Problem: Set out exactly every line of the entries below, starting at the line that holds "- **DaisyUI**: TailwindCSS" and stopping after the line that holds "- **Stripe**: Payment".

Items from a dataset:
-- Opening Marker --

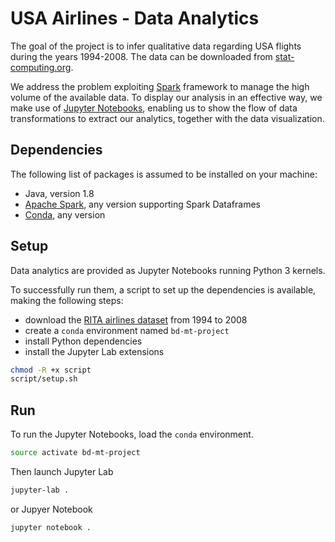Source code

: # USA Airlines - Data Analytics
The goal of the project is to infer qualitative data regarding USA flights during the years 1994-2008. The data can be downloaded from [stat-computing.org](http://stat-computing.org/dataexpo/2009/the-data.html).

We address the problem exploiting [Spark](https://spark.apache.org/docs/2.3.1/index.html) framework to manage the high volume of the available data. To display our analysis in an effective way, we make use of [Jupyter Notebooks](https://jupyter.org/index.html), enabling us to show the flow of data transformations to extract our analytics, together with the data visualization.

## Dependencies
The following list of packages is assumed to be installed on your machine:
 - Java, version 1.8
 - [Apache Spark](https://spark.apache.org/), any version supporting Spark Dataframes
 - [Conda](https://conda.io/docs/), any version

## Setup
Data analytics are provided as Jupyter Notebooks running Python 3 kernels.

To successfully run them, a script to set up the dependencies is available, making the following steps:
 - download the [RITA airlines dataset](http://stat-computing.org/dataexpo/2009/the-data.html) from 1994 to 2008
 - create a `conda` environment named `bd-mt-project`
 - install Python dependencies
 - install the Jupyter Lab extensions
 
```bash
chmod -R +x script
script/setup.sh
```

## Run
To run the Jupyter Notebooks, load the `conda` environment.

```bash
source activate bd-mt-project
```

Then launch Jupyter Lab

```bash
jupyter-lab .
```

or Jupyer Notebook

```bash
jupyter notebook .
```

-- Closing Marker --
-- Opening Marker --

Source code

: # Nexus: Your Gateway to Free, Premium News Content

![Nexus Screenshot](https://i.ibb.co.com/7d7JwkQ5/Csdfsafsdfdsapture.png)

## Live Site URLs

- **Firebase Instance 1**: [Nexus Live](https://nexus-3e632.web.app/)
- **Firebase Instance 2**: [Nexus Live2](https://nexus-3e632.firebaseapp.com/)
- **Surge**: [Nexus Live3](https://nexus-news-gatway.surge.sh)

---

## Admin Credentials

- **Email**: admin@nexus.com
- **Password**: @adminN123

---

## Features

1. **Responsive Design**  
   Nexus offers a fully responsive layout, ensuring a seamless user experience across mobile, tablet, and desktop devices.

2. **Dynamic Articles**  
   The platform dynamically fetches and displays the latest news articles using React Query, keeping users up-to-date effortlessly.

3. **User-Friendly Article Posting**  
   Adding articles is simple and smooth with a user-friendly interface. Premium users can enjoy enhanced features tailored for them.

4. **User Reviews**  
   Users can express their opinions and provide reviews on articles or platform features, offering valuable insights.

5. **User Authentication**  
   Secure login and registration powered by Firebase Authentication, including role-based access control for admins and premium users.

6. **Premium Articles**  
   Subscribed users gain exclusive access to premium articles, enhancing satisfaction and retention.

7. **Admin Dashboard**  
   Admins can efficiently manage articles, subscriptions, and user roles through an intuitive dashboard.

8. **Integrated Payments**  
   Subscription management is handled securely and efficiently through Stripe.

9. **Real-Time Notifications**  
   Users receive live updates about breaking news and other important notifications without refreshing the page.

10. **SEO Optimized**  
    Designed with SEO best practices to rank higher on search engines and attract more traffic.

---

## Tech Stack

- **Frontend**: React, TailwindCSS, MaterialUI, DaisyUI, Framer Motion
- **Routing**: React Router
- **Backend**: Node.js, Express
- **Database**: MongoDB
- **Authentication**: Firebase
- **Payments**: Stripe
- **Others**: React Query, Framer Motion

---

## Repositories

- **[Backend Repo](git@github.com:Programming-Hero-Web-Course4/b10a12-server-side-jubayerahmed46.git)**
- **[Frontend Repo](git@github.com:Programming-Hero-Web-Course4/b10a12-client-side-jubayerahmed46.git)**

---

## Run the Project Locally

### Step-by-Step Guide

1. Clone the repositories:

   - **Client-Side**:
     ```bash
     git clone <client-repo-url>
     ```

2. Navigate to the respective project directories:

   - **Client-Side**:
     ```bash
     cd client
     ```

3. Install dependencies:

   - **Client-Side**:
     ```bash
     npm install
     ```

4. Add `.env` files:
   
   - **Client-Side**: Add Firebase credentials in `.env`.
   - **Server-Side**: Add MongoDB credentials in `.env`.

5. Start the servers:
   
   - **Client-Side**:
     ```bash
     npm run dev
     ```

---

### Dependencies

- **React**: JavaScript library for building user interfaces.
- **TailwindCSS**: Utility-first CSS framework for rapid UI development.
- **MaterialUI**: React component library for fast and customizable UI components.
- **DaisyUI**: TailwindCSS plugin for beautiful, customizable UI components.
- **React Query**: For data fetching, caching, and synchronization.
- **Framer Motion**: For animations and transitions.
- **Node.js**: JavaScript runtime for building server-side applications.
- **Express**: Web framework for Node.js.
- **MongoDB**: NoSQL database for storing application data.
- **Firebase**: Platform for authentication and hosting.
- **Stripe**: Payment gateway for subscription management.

-- Closing Marker --

Exercise output:
- **DaisyUI**: TailwindCSS plugin for beautiful, customizable UI components.
- **React Query**: For data fetching, caching, and synchronization.
- **Framer Motion**: For animations and transitions.
- **Node.js**: JavaScript runtime for building server-side applications.
- **Express**: Web framework for Node.js.
- **MongoDB**: NoSQL database for storing application data.
- **Firebase**: Platform for authentication and hosting.
- **Stripe**: Payment gateway for subscription management.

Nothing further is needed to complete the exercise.